Menurut Menpar, faktor cuaca yang kurang baik membuat wisatawan nusantara memilih untuk berwisata ke destinasi lain yang ada di Jawa Tengah, Jawa Timur, Jawa Barat dan Yogyakarta.
Dari seluruh daerah yang disebutkan, Widiyanti menyoroti bahwa banyak wisatawan nusantara pergi ke Yogyakarta.

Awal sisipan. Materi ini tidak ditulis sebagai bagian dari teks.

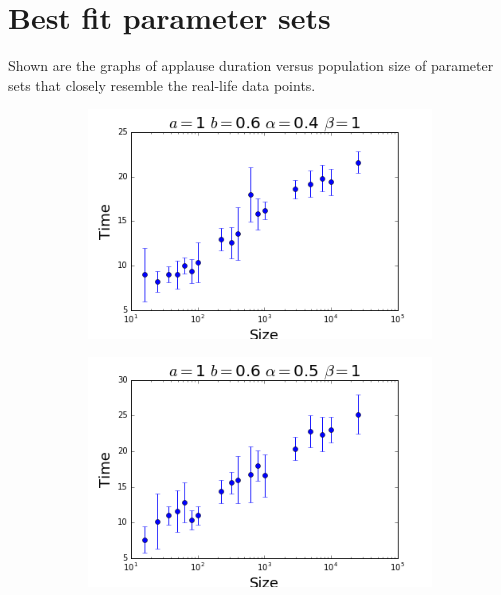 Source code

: \newpage
\section{Best fit parameter sets}
\label{apndx:popdep}
Shown are the graphs of applause duration versus population size of parameter sets that closely resemble the real-life data points.

\begin{figure}[h]
  \centering
  \begin{subfigure}[b]{0.4\linewidth}
    \includegraphics[width=\linewidth]{images/appendix/bestfit/confirm1.png}
  \end{subfigure}
  \begin{subfigure}[b]{0.4\linewidth}
    \includegraphics[width=\linewidth]{images/appendix/bestfit/confirm2.png}
  \end{subfigure}
\end{figure}

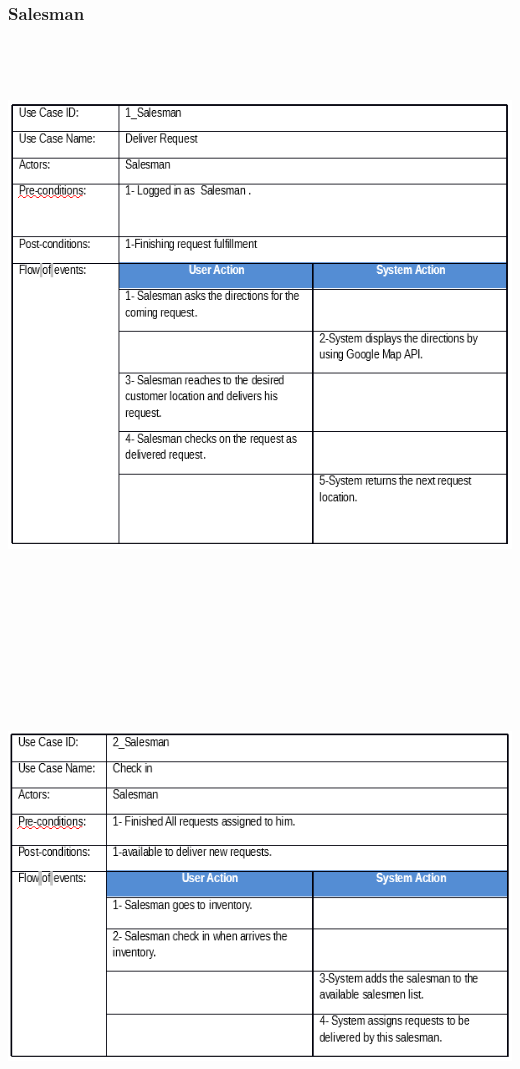 \documentclass[12pt]{article}
\begin{document}
\subsubsection{ Salesman }
\begin{center}
	\includegraphics[width=17cm,height=15cm]{./assets/usecasetable/distributer-1.png}\\
	\includegraphics[width=17cm,height=15cm]{./assets/usecasetable/distributer-2.png}\\
\end{center}
\end{document}
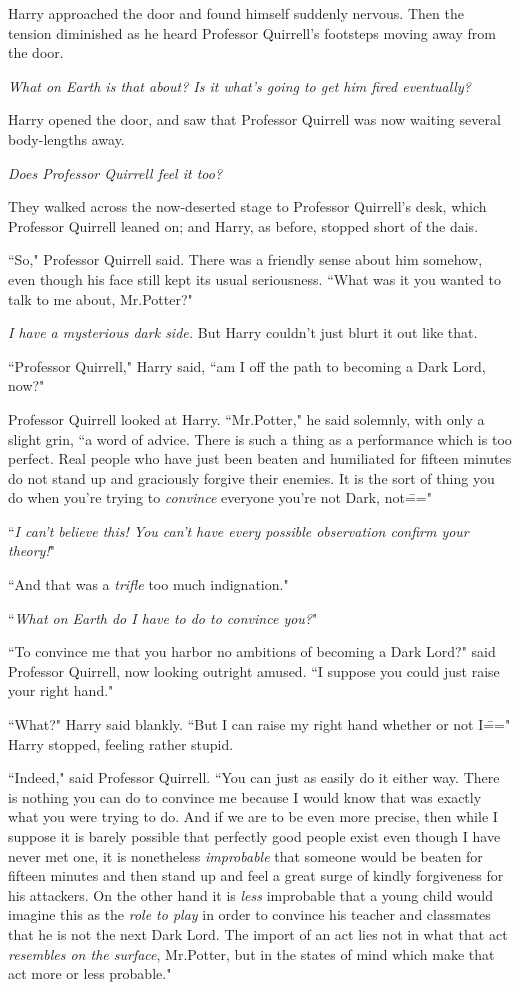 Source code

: Harry approached the door and found himself suddenly nervous. Then the tension diminished as he heard Professor Quirrell's footsteps moving away from the door.

\emph{What on Earth is that about? Is it what's going to get him fired eventually?}

Harry opened the door, and saw that Professor Quirrell was now waiting several body-lengths away.

\emph{Does Professor Quirrell feel it too?}

They walked across the now-deserted stage to Professor Quirrell's desk, which Professor Quirrell leaned on; and Harry, as before, stopped short of the dais.

``So," Professor Quirrell said. There was a friendly sense about him somehow, even though his face still kept its usual seriousness. ``What was it you wanted to talk to me about, Mr.\?Potter?"

\emph{I have a mysterious dark side.} But Harry couldn't just blurt it out like that.

``Professor Quirrell," Harry said, ``am I off the path to becoming a Dark Lord, now?"

Professor Quirrell looked at Harry. ``Mr.\?Potter," he said solemnly, with only a slight grin, ``a word of advice. There is such a thing as a performance which is too perfect. Real people who have just been beaten and humiliated for fifteen minutes do not stand up and graciously forgive their enemies. It is the sort of thing you do when you're trying to \emph{convince} everyone you're not Dark, not\==="

``\emph{I can't believe this! You can't have every possible observation confirm your theory!}"

``And that was a \emph{trifle} too much indignation."

``\emph{What on Earth do I have to do to convince you?}"

``To convince me that you harbor no ambitions of becoming a Dark Lord?" said Professor Quirrell, now looking outright amused. ``I suppose you could just raise your right hand."

``What?" Harry said blankly. ``But I can raise my right hand whether or not I\===" Harry stopped, feeling rather stupid.

``Indeed," said Professor Quirrell. ``You can just as easily do it either way. There is nothing you can do to convince me because I would know that was exactly what you were trying to do. And if we are to be even more precise, then while I suppose it is barely possible that perfectly good people exist even though I have never met one, it is nonetheless \emph{improbable} that someone would be beaten for fifteen minutes and then stand up and feel a great surge of kindly forgiveness for his attackers. On the other hand it is \emph{less} improbable that a young child would imagine this as the \emph{role to play} in order to convince his teacher and classmates that he is not the next Dark Lord. The import of an act lies not in what that act \emph{resembles on the surface}, Mr.\?Potter, but in the states of mind which make that act more or less probable."

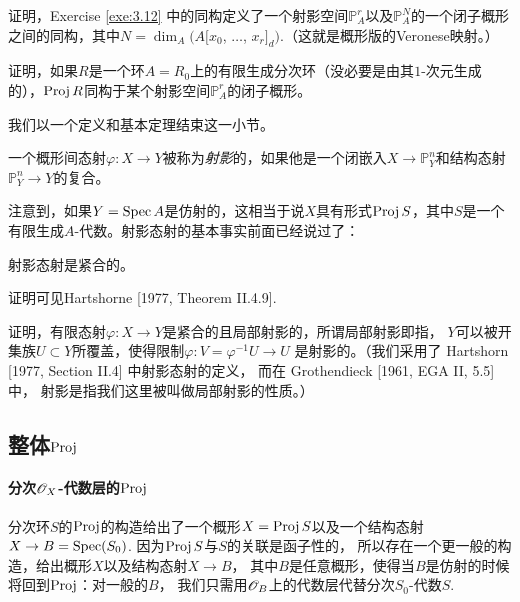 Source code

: \begin{exe}\label{exe:3.17}
证明，Exercise \ref{exe:3.12} 中的同构定义了一个射影空间$\mathbb P_A^r$以及$\mathbb P_A^N$的一个闭子概形之间的同构，其中$N=\dim_A(A[x_0$, $\dots$, $x_r]_d)$.（这就是概形版的Veronese映射。）
\end{exe}

\begin{exe}\label{exe:3.18}
证明，如果$R$是一个环$A=R_0$上的有限生成分次环（没必要是由其$1$-次元生成的），$\operatorname{Proj} R$同构于某个射影空间$\mathbb P_A^r$的闭子概形。
\end{exe}

我们以一个定义和基本定理结束这一小节。

\begin{defi}
一个概形间态射$\varphi:X\to Y$被称为\textit{射影}的，如果他是一个闭嵌入$X\to \mathbb P_Y^n$和结构态射$\mathbb P_Y^n\to Y$的复合。
\end{defi}

注意到，如果$Y=\operatorname{Spec} A$是仿射的，这相当于说$X$具有形式$\operatorname{Proj} S$，其中$S$是一个有限生成$A$-代数。射影态射的基本事实前面已经说过了：

\begin{thm}\label{thm:3.20}
射影态射是紧合的。
\end{thm}

证明可见Hartshorne [1977, Theorem II.4.9].

\begin{exe}\label{exe:3.21}
证明，有限态射$\varphi:X\to Y$是紧合的且局部射影的，所谓局部射影即指，
$Y$可以被开集族$U\subset Y$所覆盖，使得限制$\varphi:V=\varphi^{-1}U\to U$
是射影的。（我们采用了 Hartshorn [1977, Section II.4] 中射影态射的定义，
而在 Grothendieck [1961, EGA II, 5.5] 中，
射影是指我们这里被叫做局部射影的性质。）
\end{exe}

\subsection{整体\texorpdfstring{$\operatorname{Proj}$}{Proj}} \label{s:3.2.3}

\paragraph*{分次\texorpdfstring{$\mathscr{O}_X$}{OX}-代数层的\texorpdfstring{$\operatorname{Proj}$}{Proj}}
分次环$S$的$\operatorname{Proj}$的构造给出了一个概形$X=\operatorname{Proj} S$以及一个结构态射
$X\to B=\operatorname{Spec}(S_0)$. 因为$\operatorname{Proj} S$与$S$的关联是函子性的，
所以存在一个更一般的构造，给出概形$X$以及结构态射$X\to B$，
其中$B$是任意概形，使得当$B$是仿射的时候将回到$\operatorname{Proj}$：对一般的$B$，
我们只需用$\mathscr{O}_B$上的代数层代替分次$S_0$-代数$S$.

Di sisi lain kunjungan wisatawan mancanegara ke Bali tetap meningkat. Berdasarkan data yang ia paparkan sejauh ini sudah ada 6,8 juta kunjungan. Angka itu sudah cukup mendekati jumlah yang ditargetkan yakni 7 juta kunjungan.
Sebelumnya, kabar serupa juga sudah dibantah oleh Gubernur Bali Wayan Koster. Ia menyampaikan bahwa lengangnya lalu lintas dan sepinya panggilan kerja para sopir pariwisata dipengaruhi oleh cuaca musim hujan yang memengaruhi aktivitas wisatawan di luar ruangan.
“Kan sekarang musim hujan, banjir, mungkin orang datang ke Bali tidak untuk jalan-jalan banyak yang istirahat, jadi ini datanya riil baik dari Angkasa Pura maupun dinas pariwisata,” ujarnya.